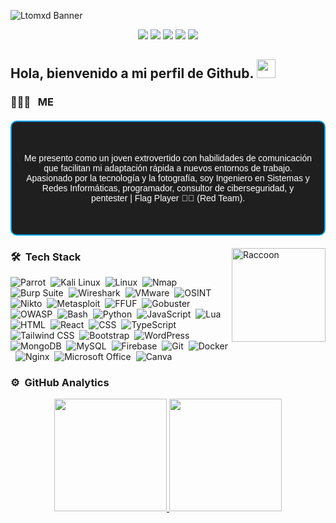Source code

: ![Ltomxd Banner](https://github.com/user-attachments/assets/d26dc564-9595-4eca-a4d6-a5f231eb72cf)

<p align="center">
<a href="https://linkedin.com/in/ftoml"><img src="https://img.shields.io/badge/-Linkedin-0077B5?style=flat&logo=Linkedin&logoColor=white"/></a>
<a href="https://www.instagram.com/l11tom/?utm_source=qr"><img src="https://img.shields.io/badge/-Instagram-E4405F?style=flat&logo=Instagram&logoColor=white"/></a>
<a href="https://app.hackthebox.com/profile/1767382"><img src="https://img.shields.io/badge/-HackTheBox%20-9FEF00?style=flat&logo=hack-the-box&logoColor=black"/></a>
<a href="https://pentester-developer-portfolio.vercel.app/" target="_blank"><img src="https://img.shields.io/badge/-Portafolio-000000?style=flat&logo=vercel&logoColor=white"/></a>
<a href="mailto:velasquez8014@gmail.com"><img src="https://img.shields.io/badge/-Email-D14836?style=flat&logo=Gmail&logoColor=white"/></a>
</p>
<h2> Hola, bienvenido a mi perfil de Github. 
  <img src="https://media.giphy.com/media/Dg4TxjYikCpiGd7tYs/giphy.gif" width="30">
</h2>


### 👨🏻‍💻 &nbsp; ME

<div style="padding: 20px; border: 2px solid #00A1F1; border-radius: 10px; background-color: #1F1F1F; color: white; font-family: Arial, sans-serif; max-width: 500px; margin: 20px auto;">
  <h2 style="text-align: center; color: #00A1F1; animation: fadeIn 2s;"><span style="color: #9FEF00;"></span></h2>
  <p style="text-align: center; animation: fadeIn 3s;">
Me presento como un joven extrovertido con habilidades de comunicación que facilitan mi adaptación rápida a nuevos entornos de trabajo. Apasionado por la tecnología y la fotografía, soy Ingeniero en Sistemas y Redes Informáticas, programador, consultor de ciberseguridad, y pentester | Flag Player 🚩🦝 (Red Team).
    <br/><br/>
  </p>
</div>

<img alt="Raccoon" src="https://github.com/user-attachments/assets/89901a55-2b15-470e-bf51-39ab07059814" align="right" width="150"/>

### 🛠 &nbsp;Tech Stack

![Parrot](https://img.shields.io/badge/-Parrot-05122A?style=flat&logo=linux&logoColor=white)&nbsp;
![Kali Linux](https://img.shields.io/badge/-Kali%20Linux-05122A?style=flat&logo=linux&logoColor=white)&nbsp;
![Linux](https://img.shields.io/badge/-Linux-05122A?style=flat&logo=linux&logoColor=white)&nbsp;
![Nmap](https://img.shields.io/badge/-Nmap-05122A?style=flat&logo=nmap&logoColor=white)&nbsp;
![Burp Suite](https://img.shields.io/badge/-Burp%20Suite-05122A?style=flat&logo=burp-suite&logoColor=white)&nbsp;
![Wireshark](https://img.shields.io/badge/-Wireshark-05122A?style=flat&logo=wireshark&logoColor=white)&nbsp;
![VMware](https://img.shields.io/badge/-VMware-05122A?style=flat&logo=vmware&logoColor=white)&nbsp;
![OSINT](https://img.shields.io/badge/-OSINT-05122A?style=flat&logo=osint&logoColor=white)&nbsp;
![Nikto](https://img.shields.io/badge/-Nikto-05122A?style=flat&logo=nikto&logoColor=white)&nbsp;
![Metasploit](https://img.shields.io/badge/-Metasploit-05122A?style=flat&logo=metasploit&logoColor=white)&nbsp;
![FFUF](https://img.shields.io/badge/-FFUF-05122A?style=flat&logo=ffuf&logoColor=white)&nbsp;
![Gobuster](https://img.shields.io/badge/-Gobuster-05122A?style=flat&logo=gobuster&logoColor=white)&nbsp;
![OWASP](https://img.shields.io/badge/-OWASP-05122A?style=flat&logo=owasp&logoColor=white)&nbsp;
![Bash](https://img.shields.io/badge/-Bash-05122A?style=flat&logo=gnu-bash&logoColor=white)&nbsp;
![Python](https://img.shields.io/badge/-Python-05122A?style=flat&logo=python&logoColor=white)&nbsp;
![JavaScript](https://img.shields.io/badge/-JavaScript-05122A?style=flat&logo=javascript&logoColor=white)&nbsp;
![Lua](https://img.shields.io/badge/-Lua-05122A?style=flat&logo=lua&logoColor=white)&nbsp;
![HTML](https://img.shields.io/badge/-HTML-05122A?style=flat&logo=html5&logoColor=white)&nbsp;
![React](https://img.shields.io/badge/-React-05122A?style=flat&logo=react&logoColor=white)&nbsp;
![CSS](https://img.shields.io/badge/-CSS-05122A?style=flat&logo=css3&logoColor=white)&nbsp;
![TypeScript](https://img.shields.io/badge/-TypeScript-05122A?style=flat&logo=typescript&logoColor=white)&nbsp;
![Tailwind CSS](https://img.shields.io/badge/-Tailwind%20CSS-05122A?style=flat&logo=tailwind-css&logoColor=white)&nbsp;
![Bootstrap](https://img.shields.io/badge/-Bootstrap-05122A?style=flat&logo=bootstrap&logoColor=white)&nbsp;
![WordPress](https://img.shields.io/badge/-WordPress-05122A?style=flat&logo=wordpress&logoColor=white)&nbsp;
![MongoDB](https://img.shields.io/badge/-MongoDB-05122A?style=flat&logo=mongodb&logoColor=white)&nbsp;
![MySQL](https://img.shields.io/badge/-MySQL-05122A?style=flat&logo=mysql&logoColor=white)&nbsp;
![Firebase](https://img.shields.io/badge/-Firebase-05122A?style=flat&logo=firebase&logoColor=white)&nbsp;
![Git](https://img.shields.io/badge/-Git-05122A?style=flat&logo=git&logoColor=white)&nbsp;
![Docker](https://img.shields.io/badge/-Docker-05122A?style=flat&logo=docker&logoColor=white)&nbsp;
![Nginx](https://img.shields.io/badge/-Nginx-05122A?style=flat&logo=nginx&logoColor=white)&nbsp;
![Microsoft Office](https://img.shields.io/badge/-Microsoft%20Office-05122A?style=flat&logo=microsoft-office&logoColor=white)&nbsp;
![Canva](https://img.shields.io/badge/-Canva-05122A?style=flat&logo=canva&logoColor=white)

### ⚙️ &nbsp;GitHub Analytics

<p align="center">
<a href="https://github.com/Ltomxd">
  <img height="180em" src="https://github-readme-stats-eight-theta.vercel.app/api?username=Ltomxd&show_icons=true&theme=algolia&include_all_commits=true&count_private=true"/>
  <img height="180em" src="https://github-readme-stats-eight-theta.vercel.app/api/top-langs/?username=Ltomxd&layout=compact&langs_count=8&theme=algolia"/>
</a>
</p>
* * *
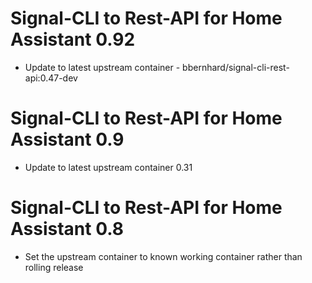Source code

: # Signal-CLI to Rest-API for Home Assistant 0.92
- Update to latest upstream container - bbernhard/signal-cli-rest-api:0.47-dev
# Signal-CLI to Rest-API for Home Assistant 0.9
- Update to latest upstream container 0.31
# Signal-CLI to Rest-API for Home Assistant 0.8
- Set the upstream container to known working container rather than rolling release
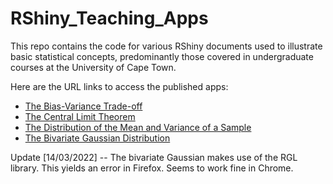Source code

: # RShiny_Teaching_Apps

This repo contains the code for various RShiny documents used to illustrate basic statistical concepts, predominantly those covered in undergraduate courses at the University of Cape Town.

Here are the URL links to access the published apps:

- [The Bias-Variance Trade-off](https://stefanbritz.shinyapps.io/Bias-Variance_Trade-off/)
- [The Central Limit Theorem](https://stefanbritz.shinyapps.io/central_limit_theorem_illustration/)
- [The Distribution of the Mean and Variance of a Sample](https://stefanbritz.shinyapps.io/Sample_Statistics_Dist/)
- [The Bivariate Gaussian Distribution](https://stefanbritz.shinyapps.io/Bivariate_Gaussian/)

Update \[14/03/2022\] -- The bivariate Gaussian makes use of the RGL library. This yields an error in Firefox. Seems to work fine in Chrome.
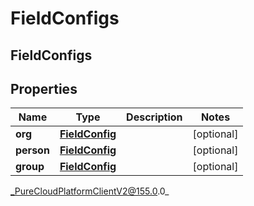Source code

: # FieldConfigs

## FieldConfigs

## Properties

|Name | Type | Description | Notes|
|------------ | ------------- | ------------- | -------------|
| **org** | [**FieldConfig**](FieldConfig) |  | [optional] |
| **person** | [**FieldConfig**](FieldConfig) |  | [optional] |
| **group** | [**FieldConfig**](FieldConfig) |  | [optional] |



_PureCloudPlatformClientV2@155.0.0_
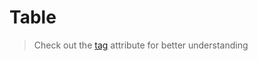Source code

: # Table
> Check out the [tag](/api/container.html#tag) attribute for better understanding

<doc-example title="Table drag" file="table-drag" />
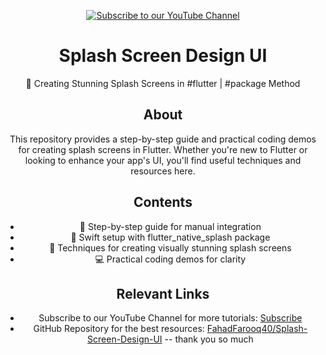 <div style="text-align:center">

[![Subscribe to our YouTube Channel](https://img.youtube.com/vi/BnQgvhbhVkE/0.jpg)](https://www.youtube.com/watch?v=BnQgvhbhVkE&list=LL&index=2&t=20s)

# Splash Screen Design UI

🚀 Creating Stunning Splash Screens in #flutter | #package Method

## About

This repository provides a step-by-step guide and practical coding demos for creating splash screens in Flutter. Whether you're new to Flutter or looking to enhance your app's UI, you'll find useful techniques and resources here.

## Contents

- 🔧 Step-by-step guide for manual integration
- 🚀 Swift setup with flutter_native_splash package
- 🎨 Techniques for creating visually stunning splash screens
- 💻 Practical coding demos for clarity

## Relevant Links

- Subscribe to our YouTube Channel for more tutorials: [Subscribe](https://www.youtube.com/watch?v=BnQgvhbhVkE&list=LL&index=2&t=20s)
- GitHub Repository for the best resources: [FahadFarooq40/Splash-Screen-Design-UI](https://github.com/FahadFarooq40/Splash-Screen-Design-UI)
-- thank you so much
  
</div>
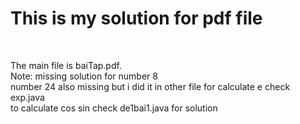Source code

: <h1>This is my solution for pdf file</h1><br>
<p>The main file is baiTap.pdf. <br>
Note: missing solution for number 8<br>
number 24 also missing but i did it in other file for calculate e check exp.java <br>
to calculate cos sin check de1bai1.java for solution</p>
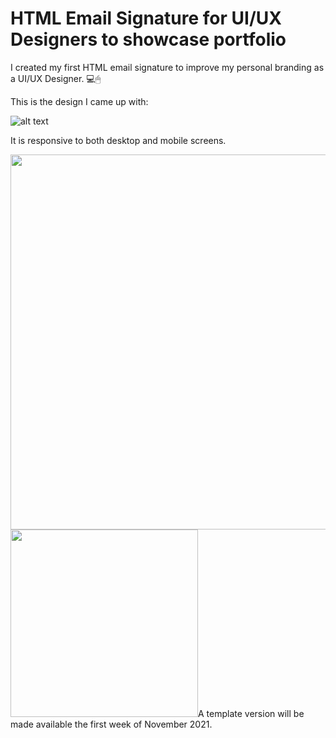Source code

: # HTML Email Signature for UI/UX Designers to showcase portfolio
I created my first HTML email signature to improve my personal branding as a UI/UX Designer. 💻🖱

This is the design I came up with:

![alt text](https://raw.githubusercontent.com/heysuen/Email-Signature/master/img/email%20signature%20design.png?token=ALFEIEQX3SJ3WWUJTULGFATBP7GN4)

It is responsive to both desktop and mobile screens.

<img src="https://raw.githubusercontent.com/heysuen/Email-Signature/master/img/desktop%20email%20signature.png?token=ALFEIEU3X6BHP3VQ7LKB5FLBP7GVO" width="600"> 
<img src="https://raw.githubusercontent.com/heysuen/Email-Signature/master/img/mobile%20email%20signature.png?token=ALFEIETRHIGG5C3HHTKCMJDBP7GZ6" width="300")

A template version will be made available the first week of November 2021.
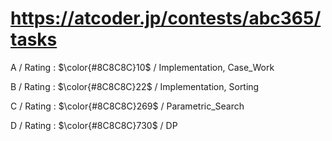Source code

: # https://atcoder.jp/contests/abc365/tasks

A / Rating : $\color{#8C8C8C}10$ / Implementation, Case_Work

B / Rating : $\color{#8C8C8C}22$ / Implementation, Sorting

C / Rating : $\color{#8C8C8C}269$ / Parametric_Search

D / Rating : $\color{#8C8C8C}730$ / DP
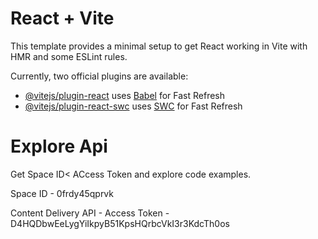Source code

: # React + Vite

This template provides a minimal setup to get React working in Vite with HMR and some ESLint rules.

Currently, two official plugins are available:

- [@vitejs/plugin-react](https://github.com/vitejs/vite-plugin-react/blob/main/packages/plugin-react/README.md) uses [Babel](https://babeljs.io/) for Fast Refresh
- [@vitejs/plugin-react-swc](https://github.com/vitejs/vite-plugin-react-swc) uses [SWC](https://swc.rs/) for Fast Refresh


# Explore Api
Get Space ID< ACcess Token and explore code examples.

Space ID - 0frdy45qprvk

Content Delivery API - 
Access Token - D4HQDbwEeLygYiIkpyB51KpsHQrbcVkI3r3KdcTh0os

__TASK DETAILS__: Find every line in the records that has the word "Table". Copy those lines.

__EXERCISE ANSWER__:
: # Table
<doc-example title="Table drag" file="table-drag" />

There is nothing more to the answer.